There is also a practical kind of satisfaction afterward. Many players use Alolan Marowak on their in-game teams because it stands out. It is not the most obvious beginner pick, and that is part of the charm. It rewards players who paid attention, learned the mechanic, and stuck with the odd little Ground-type that looked like it belonged in a sad indie film about grief and bones.
Even the little frustrations become part of the story. Maybe you evolved it one level late. Maybe you had to wait for in-game night. Maybe you found out too late that Moon flips the clock and spent fifteen minutes yelling at a handheld console that was technically innocent. Those moments are annoying in the moment, but later they become the exact kind of game memory players love to talk about.

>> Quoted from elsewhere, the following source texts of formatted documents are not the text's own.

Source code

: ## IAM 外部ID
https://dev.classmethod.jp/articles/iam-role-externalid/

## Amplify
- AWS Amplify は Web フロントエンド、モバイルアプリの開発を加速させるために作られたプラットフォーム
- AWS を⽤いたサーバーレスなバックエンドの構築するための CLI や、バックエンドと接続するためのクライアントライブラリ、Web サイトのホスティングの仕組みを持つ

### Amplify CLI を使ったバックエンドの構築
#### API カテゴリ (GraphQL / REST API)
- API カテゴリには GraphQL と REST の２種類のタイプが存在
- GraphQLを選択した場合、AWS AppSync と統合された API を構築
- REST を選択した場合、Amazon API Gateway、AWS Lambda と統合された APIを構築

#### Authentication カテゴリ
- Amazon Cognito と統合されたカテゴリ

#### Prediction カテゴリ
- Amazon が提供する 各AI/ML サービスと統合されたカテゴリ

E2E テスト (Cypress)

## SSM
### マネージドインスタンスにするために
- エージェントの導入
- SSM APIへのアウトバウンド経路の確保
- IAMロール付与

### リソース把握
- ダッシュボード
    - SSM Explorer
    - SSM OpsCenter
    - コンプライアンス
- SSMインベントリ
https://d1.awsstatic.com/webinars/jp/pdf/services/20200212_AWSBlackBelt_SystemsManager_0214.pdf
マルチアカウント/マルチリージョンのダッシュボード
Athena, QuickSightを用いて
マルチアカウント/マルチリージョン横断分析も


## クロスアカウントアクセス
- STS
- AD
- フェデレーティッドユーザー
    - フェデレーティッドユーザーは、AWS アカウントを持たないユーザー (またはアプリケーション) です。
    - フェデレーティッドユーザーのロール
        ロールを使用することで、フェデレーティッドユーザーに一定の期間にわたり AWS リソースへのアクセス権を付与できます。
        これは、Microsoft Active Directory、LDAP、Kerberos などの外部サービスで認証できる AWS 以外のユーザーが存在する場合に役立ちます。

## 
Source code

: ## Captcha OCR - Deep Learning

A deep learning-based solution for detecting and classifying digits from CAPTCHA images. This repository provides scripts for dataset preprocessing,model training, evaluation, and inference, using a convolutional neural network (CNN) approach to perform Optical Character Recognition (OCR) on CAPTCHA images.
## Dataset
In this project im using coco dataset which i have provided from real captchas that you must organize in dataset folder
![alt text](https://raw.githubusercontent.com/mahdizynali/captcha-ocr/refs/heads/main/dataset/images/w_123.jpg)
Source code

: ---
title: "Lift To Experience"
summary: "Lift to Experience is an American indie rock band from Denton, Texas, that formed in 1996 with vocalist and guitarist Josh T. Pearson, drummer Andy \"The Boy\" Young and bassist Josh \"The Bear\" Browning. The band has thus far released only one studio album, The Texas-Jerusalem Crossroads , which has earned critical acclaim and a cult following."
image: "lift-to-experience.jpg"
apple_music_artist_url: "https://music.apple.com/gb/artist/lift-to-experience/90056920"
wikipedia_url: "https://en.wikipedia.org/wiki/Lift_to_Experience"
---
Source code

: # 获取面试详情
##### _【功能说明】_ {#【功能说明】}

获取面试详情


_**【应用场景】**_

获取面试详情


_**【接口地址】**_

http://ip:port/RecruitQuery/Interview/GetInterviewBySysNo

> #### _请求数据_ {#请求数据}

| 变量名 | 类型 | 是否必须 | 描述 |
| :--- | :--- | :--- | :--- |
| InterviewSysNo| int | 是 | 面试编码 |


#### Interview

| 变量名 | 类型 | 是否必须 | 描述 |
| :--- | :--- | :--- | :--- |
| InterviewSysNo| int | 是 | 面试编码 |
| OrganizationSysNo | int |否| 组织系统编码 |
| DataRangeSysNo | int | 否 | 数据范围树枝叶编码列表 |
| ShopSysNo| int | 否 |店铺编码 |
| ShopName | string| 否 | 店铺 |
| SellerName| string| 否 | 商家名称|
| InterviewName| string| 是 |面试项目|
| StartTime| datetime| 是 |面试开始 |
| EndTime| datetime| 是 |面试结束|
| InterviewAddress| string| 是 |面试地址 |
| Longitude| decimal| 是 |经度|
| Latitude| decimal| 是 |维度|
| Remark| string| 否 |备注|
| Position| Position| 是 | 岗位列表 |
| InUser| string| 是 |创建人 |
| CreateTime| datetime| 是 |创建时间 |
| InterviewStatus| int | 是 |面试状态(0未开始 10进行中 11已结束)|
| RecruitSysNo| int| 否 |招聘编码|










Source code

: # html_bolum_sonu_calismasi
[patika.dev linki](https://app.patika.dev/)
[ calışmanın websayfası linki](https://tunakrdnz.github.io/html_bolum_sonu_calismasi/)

That is really why this evolution remains so popular. It blends mechanics, regional identity, timing, and visual payoff into one memorable event. You do not forget the first time your Cubone becomes Alolan Marowak. In a series full of evolutions, that alone says a lot.
Final Thoughts
If you are wondering how to evolve Cubone in Pokémon Sun and Moon, the answer is simple once you strip away the mystery: level Cubone up at night once it reaches level 28 or higher. That is the whole trick. No stone, no trade, no secret ritual involving twelve Rare Candies and emotional growth.
Still, what makes this evolution special is not the difficulty. It is the flavor. Alolan Marowak feels like a distinctly Alolan reward, and evolving Cubone into it is one of those little Generation VII moments that sticks with players long after the credits roll. So catch your Cubone, watch the sky, and give your bony little underdog the nighttime glow-up it deserves.